Il y a certes des points de ventes ça et là, mais on est loin du circuit de distribution classique qui fait qu’on pourrait le retrouver dans toutes les boutiques. C’est pourquoi on a du mal à croire le ministre des finances quand il dit que la Mauritanie couvre 75% de ses besoins en riz !
L’arnaque des hydrocarbures
Ce «rééquilibrage budgétaire» est aussi marqué par le relèvement des taxes sur les hydrocarbures. Pourtant, d’après des sources journalistiques, l’Etat mauritanien aurait gagné près de 21 Milliards d’UM sur le dos du consommateur mauritanien, depuis la chute du prix du baril de pétrole sur les marchés mondiaux et le maintien du prix du litre de carburant à la pompe !
Une chute du prix du baril de pétrole qui avait permis à plusieurs pays, dont des voisins comme le Sénégal, le Maroc et le Mali, entre autres, de revoir à la baisse le prix de vente du carburant au niveau local. Mais les autorités mauritaniennes, par la voix du président Mohamed Abdel Aziz, ont catégoriquement refusé de suivre la tendance, sous prétexte que l’Etat doit récupérer ses années de subvention du produit, malgré les retombées socioéconomiques qu’une telle mesure aurait eu sur les conditions de vie des consommateurs.
Une position réitérée par le ministre des finances lors de son point de presse qui nous a servi une rhétorique en service depuis le régime de Maouya Ould Sid’Ahmed Taya, à savoir que «tout va bien sous les cieux de notre République Islamique bénie», qui apparaît comme l’un des rares États au monde ne faisant face à aucune difficulté.
Les ménages à bout de souffle
En tout état de cause, ces nouvelles mesures ne manqueront pas d’exercer une pression supplémentaire sur des ménages déjà à bout de souffle. A peine sorties du ramadan et de l’Aid El Fitr, les familles songent déjà à la prochaine étape, en l’occurrence l’Aid El Kébir et surtout la prochaine rentrée scolaire qui se prépare dès maintenant.

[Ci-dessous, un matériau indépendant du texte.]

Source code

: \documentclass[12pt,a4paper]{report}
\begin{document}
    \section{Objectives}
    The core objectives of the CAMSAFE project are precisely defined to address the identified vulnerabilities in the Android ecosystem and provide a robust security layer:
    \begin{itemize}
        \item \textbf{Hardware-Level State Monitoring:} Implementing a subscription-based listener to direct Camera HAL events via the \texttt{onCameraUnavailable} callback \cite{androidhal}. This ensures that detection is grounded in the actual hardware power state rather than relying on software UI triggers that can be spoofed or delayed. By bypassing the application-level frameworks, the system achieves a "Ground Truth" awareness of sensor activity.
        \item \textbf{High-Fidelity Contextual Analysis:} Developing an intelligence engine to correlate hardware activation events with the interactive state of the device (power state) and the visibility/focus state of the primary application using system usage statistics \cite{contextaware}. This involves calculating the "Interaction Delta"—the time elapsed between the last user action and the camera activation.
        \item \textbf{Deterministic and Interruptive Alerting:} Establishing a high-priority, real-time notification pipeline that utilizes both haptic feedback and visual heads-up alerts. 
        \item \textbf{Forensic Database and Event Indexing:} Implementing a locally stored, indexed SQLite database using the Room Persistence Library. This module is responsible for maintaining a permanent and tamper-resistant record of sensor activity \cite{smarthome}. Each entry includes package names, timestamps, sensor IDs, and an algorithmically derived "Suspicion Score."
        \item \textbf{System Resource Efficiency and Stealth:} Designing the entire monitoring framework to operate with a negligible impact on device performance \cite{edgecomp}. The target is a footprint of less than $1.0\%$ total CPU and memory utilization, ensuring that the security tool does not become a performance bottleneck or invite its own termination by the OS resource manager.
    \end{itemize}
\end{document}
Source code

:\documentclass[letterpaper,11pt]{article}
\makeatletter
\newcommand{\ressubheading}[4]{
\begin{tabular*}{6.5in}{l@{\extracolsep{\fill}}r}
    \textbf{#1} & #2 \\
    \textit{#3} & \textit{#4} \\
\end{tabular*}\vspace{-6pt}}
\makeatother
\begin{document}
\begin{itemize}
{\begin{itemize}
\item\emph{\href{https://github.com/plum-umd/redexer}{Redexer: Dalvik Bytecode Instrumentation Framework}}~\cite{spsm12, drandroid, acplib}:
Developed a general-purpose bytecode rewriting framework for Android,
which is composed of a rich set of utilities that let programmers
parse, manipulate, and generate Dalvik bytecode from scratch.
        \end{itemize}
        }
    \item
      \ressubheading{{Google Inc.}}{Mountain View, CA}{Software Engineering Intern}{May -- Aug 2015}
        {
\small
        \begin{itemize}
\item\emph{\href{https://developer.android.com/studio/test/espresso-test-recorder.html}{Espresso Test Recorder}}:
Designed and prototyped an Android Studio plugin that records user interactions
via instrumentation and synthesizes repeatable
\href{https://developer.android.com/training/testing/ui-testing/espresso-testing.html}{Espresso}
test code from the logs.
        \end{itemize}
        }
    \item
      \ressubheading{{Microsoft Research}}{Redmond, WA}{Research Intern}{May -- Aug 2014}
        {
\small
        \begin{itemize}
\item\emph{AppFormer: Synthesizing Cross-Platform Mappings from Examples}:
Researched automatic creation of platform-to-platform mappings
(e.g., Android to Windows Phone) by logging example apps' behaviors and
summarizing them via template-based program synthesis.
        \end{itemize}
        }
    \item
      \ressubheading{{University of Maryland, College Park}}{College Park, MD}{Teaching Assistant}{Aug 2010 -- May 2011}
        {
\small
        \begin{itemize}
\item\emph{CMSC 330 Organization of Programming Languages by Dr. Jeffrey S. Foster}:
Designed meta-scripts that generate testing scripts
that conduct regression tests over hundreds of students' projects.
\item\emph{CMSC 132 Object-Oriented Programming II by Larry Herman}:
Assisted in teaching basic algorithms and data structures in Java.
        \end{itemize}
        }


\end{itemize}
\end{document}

Ces décisions font donc que la majorité des citoyens, notamment les chefs de ménage, sont de plus en plus inquiets du fait de la précarité accrue de leur situation financière. Les nombreuses dépenses qui les attendent durant cette période de l’année réputée par l’accumulation des besoins, accroissent leurs soucis quant à la nécessité de satisfaire aux attentes de leurs familles.
Conscients de ces difficultés, les consommateurs mauritaniens sont nombreux à revoir aujourd’hui leurs consommations à la baisse. D’autant qu’ils ont l’impression d’être laissés à eux-mêmes et que nul n’est en mesure d’atténuer les angoisses qui les tenaillent en cette période difficile tant sur le plan économique que social.
La dégradation accélérée du pouvoir d’achat des mauritaniens qui n’arrivent plus, sinon difficilement, à satisfaire les besoins les plus élémentaires pour une vie paisible et décente, dans un pays qui regorge de fabuleuses ressources naturelles, ne cesse d’inquiéter.
Les conditions de vie sont telles que les ménages ne peuvent même plus satisfaire le minimum. Du fait surtout que le salaire minimum interprofessionnel garanti (SMIG) fixé à 30 000 UM, dont le relèvement se fait toujours attendre, est loin de répondre aux attentes des travailleurs de basses catégories.
Avec ces maigres revenus, les travailleurs et, par extension, les ménages, sont confrontés à la cherté du coût de la vie. Outre la dégradation du pouvoir d’achat, les ménages mauritaniens sont exposés, également, à une montée vertigineuse des prix. Actuellement, sur les différents marchés de la capitale, les prix de tous les produits connaissent une forte hausse et certains imputent cela à l’importation d’une grande partie de ces produits.
La Flambée des prix, remarquée ces derniers jours, touchant certains produits alimentaires, notamment les fruits, les légumes et la viande, illustre le malaise profond des ménages. Devant cette situation, on ne peut que constater le fossé de plus en plus grandissant entre les discours et la réalité sur le terrain.